All entries below are to be written out again exactly, but no picture is to be copied.

--- EXERCISE DATA Enclosed Below ---

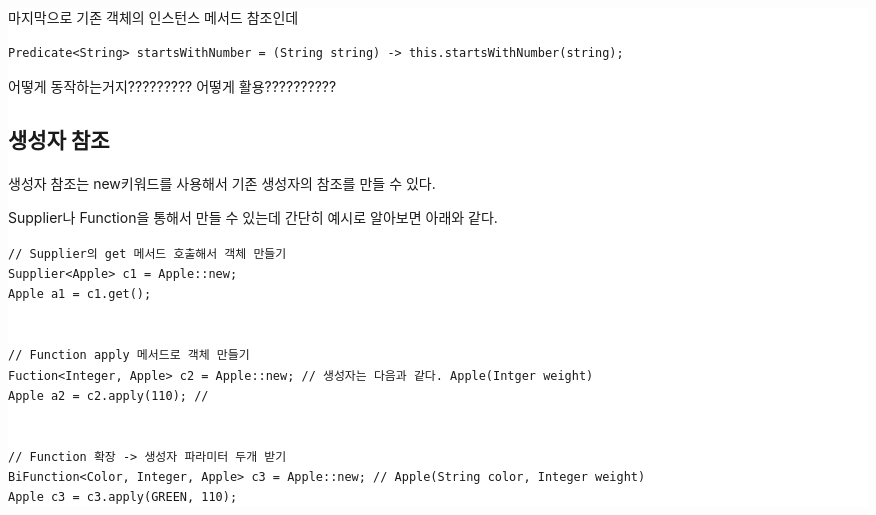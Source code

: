 마지막으로 기존 객체의 인스턴스 메서드 참조인데

```
Predicate<String> startsWithNumber = (String string) -> this.startsWithNumber(string);
```

어떻게 동작하는거지????????? 어떻게 활용??????????

## **생성자 참조**

생성자 참조는 new키워드를 사용해서 기존 생성자의 참조를 만들 수 있다.

Supplier나 Function을 통해서 만들 수 있는데 간단히 예시로 알아보면 아래와 같다.

```
// Supplier의 get 메서드 호출해서 객체 만들기
Supplier<Apple> c1 = Apple::new;
Apple a1 = c1.get();


// Function apply 메서드로 객체 만들기
Fuction<Integer, Apple> c2 = Apple::new; // 생성자는 다음과 같다. Apple(Intger weight)
Apple a2 = c2.apply(110); //


// Function 확장 -> 생성자 파라미터 두개 받기
BiFunction<Color, Integer, Apple> c3 = Apple::new; // Apple(String color, Integer weight)
Apple c3 = c3.apply(GREEN, 110);
```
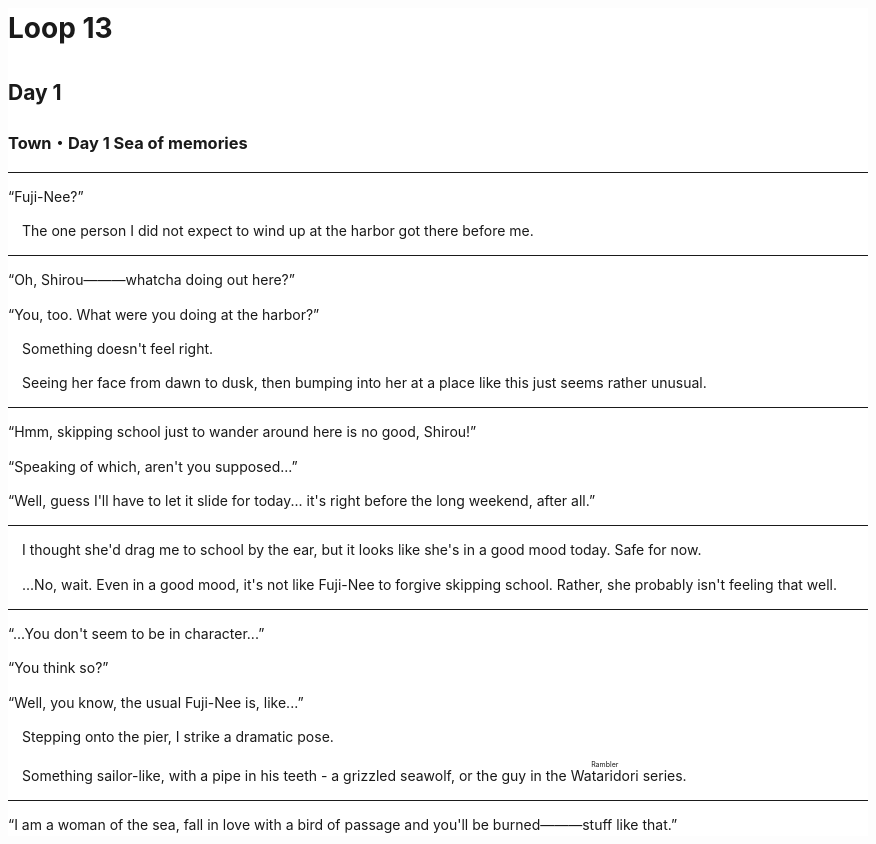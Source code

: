 # Loop 13  
  
## Day 1  
  
  
### Town・Day 1 Sea of memories  
  
  
---  
  
“Fuji-Nee?”  
  
　The one person I did not expect to wind up at the harbor got there before me.  
  
---  
  
“Oh, Shirou―――whatcha doing out here?”  
  
“You, too. What were you doing at the harbor?”  
  
　Something doesn't feel right.  
  
　Seeing her face from dawn to dusk, then bumping into her at a place like this just seems rather unusual.  
  
---  
  
“Hmm, skipping school just to wander around here is no good, Shirou!”  
  
“Speaking of which, aren't you supposed...”  
  
“Well, guess I'll have to let it slide for today... it's right before the long weekend, after all.”  
  
---  
  
　I thought she'd drag me to school by the ear, but it looks like she's in a good mood today. Safe for now.  
  
　...No, wait. Even in a good mood, it's not like Fuji-Nee to forgive skipping school. Rather, she probably isn't feeling that well.  
  
---  
  
“...You don't seem to be in character...”  
  
“You think so?”  
  
“Well, you know, the usual Fuji-Nee is, like...”  
  
　Stepping onto the pier, I strike a dramatic pose.  
  
　Something sailor-like, with a pipe in his teeth - a grizzled seawolf, or the guy in the <ruby>Wataridori<rt>Rambler</rt></ruby> series.  
  
---  
  
“I am a woman of the sea, fall in love with a bird of passage and you'll be burned―――stuff like that.”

--- End of Enclosed EXERCISE DATA ---

WRITTEN SOLUTION
Source code

: 마지막으로 기존 객체의 인스턴스 메서드 참조인데

```
Predicate<String> startsWithNumber = (String string) -> this.startsWithNumber(string);
```

어떻게 동작하는거지????????? 어떻게 활용??????????

## **생성자 참조**

생성자 참조는 new키워드를 사용해서 기존 생성자의 참조를 만들 수 있다.

Supplier나 Function을 통해서 만들 수 있는데 간단히 예시로 알아보면 아래와 같다.

```
// Supplier의 get 메서드 호출해서 객체 만들기
Supplier<Apple> c1 = Apple::new;
Apple a1 = c1.get();


// Function apply 메서드로 객체 만들기
Fuction<Integer, Apple> c2 = Apple::new; // 생성자는 다음과 같다. Apple(Intger weight)
Apple a2 = c2.apply(110); //


// Function 확장 -> 생성자 파라미터 두개 받기
BiFunction<Color, Integer, Apple> c3 = Apple::new; // Apple(String color, Integer weight)
Apple c3 = c3.apply(GREEN, 110);
```
Source code

: # Loop 13  
  
## Day 1  
  
  
### Town・Day 1 Sea of memories  
  
  
---  
  
“Fuji-Nee?”  
  
　The one person I did not expect to wind up at the harbor got there before me.  
  
---  
  
“Oh, Shirou―――whatcha doing out here?”  
  
“You, too. What were you doing at the harbor?”  
  
　Something doesn't feel right.  
  
　Seeing her face from dawn to dusk, then bumping into her at a place like this just seems rather unusual.  
  
---  
  
“Hmm, skipping school just to wander around here is no good, Shirou!”  
  
“Speaking of which, aren't you supposed...”  
  
“Well, guess I'll have to let it slide for today... it's right before the long weekend, after all.”  
  
---  
  
　I thought she'd drag me to school by the ear, but it looks like she's in a good mood today. Safe for now.  
  
　...No, wait. Even in a good mood, it's not like Fuji-Nee to forgive skipping school. Rather, she probably isn't feeling that well.  
  
---  
  
“...You don't seem to be in character...”  
  
“You think so?”  
  
“Well, you know, the usual Fuji-Nee is, like...”  
  
　Stepping onto the pier, I strike a dramatic pose.  
  
　Something sailor-like, with a pipe in his teeth - a grizzled seawolf, or the guy in the <ruby>Wataridori<rt>Rambler</rt></ruby> series.  
  
---  
  
“I am a woman of the sea, fall in love with a bird of passage and you'll be burned―――stuff like that.”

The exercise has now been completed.